ChIP-seq (ChIP-sequencing) combines chromatin immunoprecipitation (ChIP) with massively parallel DNA sequencing to identify and quantify in vivo protein-DNA interactions on a genome-wide scale. Sequencing ChIP-enrichment DNA fragments enables scientists to analyze the interaction patterns of any protein of interest such as transcription factors (TF) with DNA [1-2], or the patterns of any epigenetic chromatins [3-4], across the whole genome quickly and cost effectively. Using our Illumina sequencing platform, Arraystar offers an integrated ChIP-Seq service from library construction to comprehensive data analysis. Based on our ChIP-sequencing service, the noteworthy results have recently been published in the prestigious scientific journal, Cell.

Genome-wide peak or binding site detection with around 10 million uniquely aligned reads

Our ChIP-seq generates around 10 million uniquely aligned reads per ChIP-DNA sample. In order to identify the protein binding sites from ChIP-seq data, we use Model-based Analysis of ChIP-Seq (MACS) to predict the protein-DNA interaction sites. This is useful for ChIP-seq peak detection without the use of controls. MACS provides detailed information for each peak, such as genome coordinates, p-value and summits (peak center). The discrete regions of 150 bp around each ChIP-seq peak are defined as protein binding sites.

Annotation and distribution of protein binding sites in relation to gene annotation

By mapping the binding sites in relation to Refseq genes, we can provide the annotation and distribution of TF binding sites across five different categories of genomic elements including the promoter, exon, intron, upstream and intergenic regions. TF binding profiles around TSS (Transcription Start Sites) are also provided.

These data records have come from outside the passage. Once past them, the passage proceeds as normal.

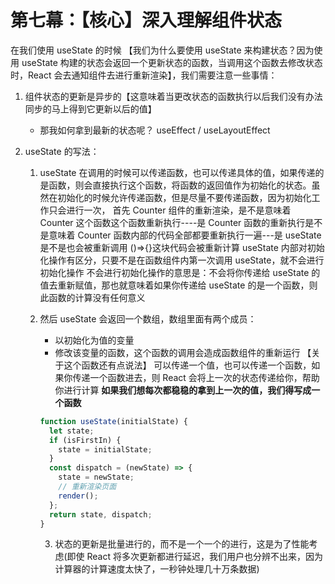 # 第七幕：【核心】深入理解组件状态

在我们使用 useState 的时候 【我们为什么要使用 useState 来构建状态？因为使用 useState 构建的状态会返回一个更新状态的函数，当调用这个函数去修改状态时，React 会去通知组件去进行重新渲染】，我们需要注意一些事情：

1. 组件状态的更新是异步的【这意味着当更改状态的函数执行以后我们没有办法同步的马上得到它更新以后的值】
   - 那我如何拿到最新的状态呢？ useEffect / useLayoutEffect
2. useState 的写法：

   1. useState 在调用的时候可以传递函数，也可以传递具体的值，如果传递的是函数，则会直接执行这个函数，将函数的返回值作为初始化的状态。虽然在初始化的时候允许传递函数，但是尽量不要传递函数，因为初始化工作只会进行一次，
      首先 Counter 组件的重新渲染，是不是意味着 Counter 这个函数这个函数重新执行----是
      Counter 函数的重新执行是不是意味着 Counter 函数内部的代码全部都要重新执行一遍---是
      useState 是不是也会被重新调用 ()=>{}这块代码会被重新计算
      useState 内部对初始化操作有区分，只要不是在函数组件内第一次调用 useState，就不会进行初始化操作
      不会进行初始化操作的意思是：不会将你传递给 useState 的值去重新赋值，那也就意味着如果你传递给 useState 的是一个函数，则此函数的计算没有任何意义

   2. 然后 useState 会返回一个数组，数组里面有两个成员：

      - 以初始化为值的变量
      - 修改该变量的函数，这个函数的调用会造成函数组件的重新运行 【关于这个函数还有点说法】
        可以传递一个值，也可以传递一个函数，如果你传递一个函数进去，则 React 会将上一次的状态传递给你，帮助你进行计算
        **如果我们想每次都稳稳的拿到上一次的值，我们得写成一个函数**

      ```js
      function useState(initialState) {
        let state;
        if (isFirstIn) {
          state = initialState;
        }
        const dispatch = (newState) => {
          state = newState;
          // 重新渲染页面
          render();
        };
        return state, dispatch;
      }
      ```

      3. 状态的更新是批量进行的，而不是一个一个的进行，这是为了性能考虑(即使 React 将多次更新都进行延迟，我们用户也分辨不出来，因为计算器的计算速度太快了，一秒钟处理几十万条数据)

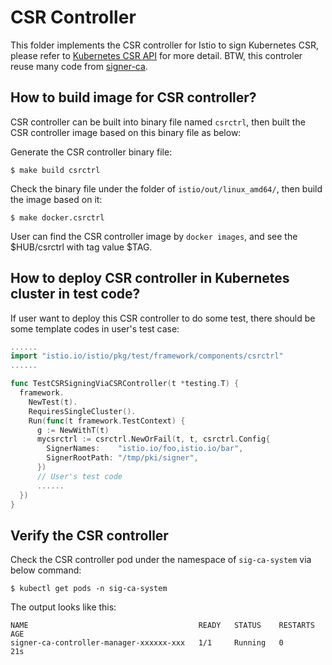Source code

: # CSR Controller

This folder implements the CSR controller for Istio to sign Kubernetes CSR, please refer to [Kubernetes CSR API](https://kubernetes.io/docs/reference/access-authn-authz/certificate-signing-requests/) for more detail. BTW, this controler reuse many code from [signer-ca](https://github.com/cert-manager/signer-ca).

## How to build image for CSR controller?

CSR controller can be built into binary file named `csrctrl`, then built the CSR controller image based on this binary file as below:

Generate the CSR controller binary file:

```console
$ make build csrctrl
```

Check the binary file under the folder of `istio/out/linux_amd64/`, then build the image based on it:

```console
$ make docker.csrctrl
```

User can find the CSR controller image by `docker images`, and see the $HUB/csrctrl with tag value $TAG.

## How to deploy CSR controller in Kubernetes cluster in test code?

If user want to deploy this CSR controller to do some test, there should be some template codes in user's test case:

```go
......
import "istio.io/istio/pkg/test/framework/components/csrctrl"
......

func TestCSRSigningViaCSRController(t *testing.T) {
  framework.
    NewTest(t).
    RequiresSingleCluster().
    Run(func(t framework.TestContext) {
      g := NewWithT(t)
      mycsrctrl := csrctrl.NewOrFail(t, t, csrctrl.Config{
        SignerNames:    "istio.io/foo,istio.io/bar",
        SignerRootPath: "/tmp/pki/signer",
      })
      // User's test code
      ......
  })
}
```

## Verify the CSR controller

Check the CSR controller pod under the namespace of `sig-ca-system` via below command:

```console
$ kubectl get pods -n sig-ca-system
```

The output looks like this:

```console
NAME                                      READY   STATUS    RESTARTS   AGE
signer-ca-controller-manager-xxxxxx-xxx   1/1     Running   0          21s
```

ChIP-peak distribution: Left: ChIP-peak distribution across five different genomic regions. The definition of each genomic region is described below. Core promoters are within -2kb to 2kb from the TSS. Upstream is from 2 to 20 kb from the TSS, and intergenic is a region not included as a promoter, upstream, intron or exon. Right: Shows the distribution of TF binding profiles within -10kb to 10 kb from the TSS (Inset shows a close up of a 1kb region centered on the TSS)

Putative TF target detection and their functional analysis

In order to investigate the function of TF suggested by its genome-wide binding site profile, we first identify target genes that have binding sites on their promoters (-2kb to 2kb from the TSSs). We then analyze the functional categories of these TF putative target genes by using GO enrichment analysis or pathway analysis.


Motif analysis of TF binding sites

In order to discover TF motifs, we perform a de novo motif search using the discovery rank of the imbalanced motifs (DRIM). We first classify TF binding sites into three different groups (strong, moderate and weak) based on their binding strength. Next, we extract the top 500 sites from each group and then perform DRIM on each set separately. This analysis is not included in the standard analysis package, and may involve additional charges.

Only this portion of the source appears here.